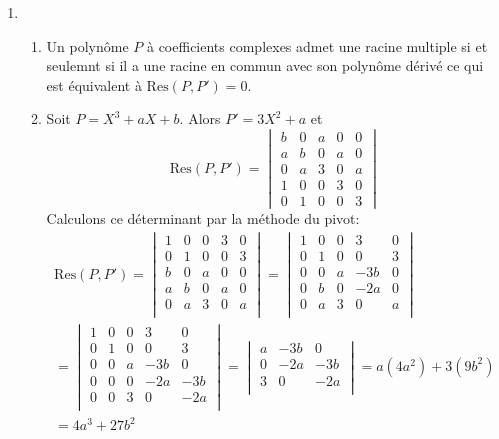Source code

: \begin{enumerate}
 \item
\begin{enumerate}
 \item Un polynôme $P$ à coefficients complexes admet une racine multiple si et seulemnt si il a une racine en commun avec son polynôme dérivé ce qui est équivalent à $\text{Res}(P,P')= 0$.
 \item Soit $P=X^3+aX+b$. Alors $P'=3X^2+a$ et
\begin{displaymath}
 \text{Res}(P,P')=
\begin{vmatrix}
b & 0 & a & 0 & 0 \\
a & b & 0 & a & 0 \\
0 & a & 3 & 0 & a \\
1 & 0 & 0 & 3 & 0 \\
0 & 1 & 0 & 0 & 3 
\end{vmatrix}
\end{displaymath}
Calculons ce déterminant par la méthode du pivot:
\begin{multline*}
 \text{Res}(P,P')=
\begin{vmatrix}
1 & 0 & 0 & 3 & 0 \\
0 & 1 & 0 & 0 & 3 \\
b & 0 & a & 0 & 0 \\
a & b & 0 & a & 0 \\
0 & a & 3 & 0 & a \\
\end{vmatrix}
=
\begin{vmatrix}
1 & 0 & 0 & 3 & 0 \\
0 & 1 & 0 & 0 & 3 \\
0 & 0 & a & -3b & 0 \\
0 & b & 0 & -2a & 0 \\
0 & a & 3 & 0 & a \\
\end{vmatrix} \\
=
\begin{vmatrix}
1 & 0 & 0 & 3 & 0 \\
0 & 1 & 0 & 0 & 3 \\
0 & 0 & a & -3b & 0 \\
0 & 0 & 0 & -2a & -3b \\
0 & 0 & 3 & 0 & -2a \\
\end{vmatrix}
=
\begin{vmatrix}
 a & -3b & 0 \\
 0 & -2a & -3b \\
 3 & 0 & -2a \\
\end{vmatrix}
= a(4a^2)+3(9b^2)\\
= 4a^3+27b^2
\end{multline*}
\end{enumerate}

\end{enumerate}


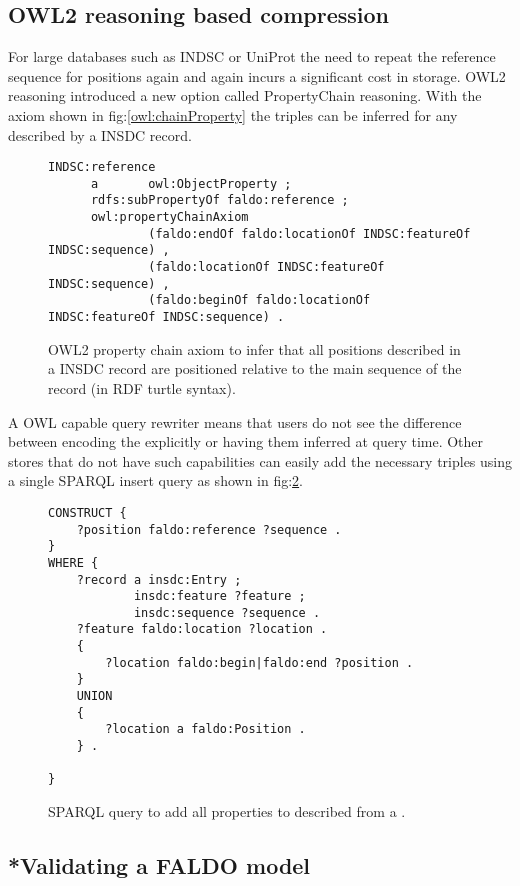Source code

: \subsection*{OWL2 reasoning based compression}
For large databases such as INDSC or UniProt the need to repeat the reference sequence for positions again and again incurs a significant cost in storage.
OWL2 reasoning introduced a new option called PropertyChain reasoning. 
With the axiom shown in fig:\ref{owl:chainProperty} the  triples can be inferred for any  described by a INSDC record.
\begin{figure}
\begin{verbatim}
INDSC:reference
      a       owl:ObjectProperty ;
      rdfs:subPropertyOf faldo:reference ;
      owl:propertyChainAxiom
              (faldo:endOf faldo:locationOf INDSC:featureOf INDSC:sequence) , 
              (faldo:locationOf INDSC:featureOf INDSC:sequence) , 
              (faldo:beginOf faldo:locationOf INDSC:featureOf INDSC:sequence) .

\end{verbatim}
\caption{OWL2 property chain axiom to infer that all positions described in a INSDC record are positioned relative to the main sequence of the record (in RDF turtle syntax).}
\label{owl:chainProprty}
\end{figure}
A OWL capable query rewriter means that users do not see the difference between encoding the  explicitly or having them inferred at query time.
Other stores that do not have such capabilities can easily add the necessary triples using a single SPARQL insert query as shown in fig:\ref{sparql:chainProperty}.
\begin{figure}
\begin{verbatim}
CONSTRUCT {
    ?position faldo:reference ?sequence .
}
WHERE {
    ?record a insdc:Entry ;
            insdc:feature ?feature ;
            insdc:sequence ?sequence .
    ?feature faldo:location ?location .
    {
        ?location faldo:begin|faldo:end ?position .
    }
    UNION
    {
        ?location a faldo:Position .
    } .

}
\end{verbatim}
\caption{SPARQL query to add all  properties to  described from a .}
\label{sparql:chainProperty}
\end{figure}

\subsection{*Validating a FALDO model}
---*---
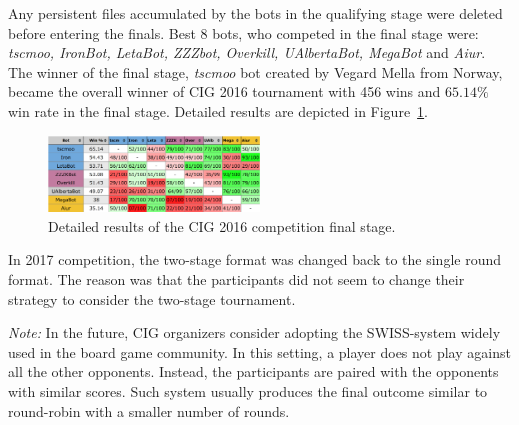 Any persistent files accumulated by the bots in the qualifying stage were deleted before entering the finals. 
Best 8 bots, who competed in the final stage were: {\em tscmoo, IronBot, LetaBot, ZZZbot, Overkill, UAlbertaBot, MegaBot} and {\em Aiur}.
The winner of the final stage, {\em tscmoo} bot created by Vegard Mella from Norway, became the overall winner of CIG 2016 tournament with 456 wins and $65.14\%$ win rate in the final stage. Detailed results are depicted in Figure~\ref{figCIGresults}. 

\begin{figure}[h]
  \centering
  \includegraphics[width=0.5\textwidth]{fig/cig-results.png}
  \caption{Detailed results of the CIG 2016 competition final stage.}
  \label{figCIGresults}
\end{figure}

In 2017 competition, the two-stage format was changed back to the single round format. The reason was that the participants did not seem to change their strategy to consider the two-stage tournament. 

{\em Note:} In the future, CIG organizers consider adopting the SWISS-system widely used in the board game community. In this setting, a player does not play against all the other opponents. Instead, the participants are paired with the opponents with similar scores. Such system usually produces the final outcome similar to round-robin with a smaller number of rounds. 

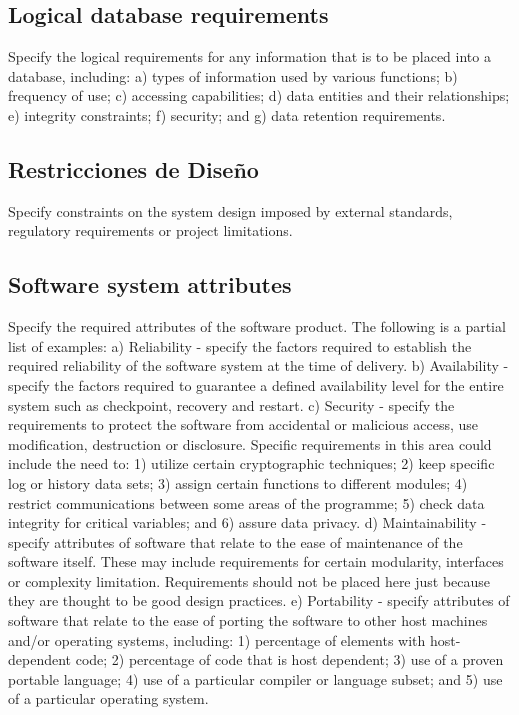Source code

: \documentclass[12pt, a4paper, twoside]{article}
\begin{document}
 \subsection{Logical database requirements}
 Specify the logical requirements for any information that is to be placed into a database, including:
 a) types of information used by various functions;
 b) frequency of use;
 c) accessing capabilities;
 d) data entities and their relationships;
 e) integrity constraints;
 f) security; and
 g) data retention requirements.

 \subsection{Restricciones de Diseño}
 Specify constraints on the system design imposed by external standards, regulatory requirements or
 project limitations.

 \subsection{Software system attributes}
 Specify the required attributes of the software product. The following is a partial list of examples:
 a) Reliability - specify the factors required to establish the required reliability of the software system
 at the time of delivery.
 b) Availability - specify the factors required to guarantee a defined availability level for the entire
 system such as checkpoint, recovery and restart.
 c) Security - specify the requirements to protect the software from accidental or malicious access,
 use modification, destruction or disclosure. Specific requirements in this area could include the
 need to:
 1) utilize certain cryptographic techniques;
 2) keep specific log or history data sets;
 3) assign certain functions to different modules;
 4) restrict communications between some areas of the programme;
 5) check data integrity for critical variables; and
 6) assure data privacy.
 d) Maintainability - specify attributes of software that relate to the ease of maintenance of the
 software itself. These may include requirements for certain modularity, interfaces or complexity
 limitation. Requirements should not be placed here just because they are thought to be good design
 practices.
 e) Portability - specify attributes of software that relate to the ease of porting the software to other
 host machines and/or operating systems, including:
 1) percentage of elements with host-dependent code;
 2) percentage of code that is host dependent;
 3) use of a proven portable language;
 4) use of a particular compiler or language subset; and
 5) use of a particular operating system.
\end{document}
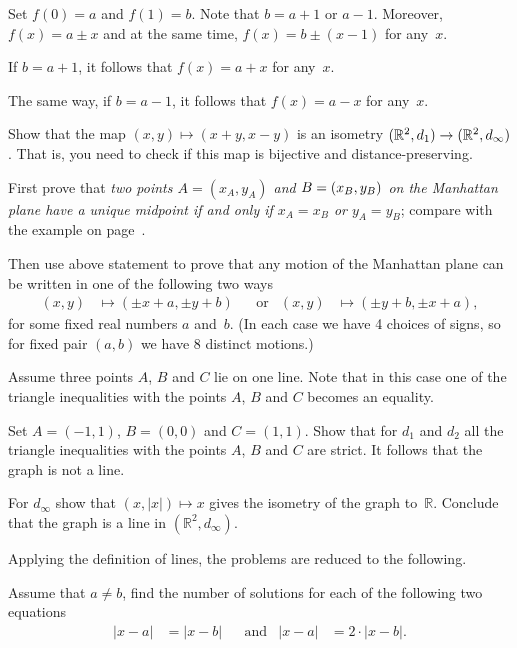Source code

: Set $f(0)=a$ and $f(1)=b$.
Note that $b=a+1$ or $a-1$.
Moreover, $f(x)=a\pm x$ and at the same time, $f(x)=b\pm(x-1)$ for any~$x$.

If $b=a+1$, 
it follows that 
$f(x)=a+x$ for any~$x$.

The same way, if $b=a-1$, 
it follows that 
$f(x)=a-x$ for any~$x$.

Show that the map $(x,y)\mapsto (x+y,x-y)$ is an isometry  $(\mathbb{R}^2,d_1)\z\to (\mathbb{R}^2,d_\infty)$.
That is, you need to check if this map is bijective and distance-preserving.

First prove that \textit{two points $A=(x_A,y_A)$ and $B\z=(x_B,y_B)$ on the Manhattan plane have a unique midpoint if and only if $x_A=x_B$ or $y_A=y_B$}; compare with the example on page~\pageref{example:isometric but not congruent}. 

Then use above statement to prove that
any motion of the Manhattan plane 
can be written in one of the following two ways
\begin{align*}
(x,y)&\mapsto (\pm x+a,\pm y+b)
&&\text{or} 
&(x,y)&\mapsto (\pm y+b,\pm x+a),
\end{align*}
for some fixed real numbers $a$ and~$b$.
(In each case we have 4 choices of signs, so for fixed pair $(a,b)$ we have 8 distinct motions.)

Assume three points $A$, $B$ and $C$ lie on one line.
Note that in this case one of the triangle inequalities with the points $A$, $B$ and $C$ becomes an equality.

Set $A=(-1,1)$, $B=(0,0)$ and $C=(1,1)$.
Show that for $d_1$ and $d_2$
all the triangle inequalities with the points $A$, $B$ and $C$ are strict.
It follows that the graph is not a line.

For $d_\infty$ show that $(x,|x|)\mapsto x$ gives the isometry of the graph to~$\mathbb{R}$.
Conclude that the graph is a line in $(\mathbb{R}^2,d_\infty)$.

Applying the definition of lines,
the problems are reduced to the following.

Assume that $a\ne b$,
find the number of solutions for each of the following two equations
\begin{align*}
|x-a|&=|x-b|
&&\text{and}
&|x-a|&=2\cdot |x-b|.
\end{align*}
---*---
Description of the task:
Count the lines above in which the string "reasoning" occurs, and write the number with no other text.

Response box:
2